WHAT IS REQUIRED: In the entries below, how many lines contain the string "label"? Give the number by itself.

AVAILABLE DATA:
::::::::::

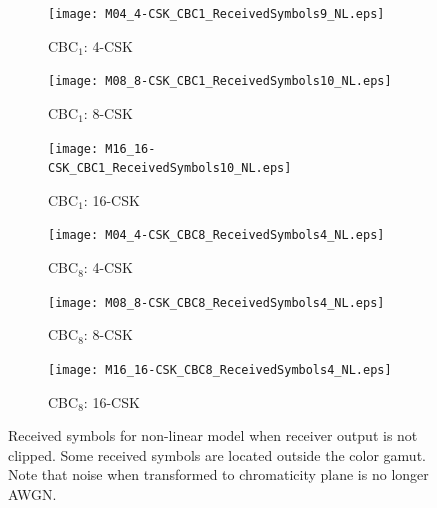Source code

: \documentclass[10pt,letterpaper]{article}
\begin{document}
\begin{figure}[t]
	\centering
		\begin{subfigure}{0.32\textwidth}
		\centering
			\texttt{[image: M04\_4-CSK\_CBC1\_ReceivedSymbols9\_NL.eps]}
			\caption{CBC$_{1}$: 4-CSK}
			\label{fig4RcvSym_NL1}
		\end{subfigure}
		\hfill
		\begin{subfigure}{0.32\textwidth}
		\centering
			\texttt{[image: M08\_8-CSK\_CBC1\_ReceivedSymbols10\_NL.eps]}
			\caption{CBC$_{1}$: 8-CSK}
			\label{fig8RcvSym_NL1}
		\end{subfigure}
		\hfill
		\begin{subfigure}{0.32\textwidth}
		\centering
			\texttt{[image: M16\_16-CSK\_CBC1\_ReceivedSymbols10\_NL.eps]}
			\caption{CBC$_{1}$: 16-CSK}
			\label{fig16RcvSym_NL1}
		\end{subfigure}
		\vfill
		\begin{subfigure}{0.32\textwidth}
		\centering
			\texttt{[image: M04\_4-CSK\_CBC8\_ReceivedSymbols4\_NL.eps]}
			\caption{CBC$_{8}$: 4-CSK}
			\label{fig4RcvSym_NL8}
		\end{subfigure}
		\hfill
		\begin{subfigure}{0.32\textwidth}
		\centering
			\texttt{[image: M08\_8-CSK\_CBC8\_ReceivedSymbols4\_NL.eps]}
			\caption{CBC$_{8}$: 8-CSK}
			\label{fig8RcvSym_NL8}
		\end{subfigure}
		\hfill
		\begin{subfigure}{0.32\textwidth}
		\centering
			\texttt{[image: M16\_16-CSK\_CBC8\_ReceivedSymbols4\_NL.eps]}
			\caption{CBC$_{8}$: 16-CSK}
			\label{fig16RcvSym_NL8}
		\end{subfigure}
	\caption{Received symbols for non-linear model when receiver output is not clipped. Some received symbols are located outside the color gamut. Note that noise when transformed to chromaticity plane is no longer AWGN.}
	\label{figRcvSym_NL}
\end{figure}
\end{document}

::::::::::

WRITTEN ANSWER: 7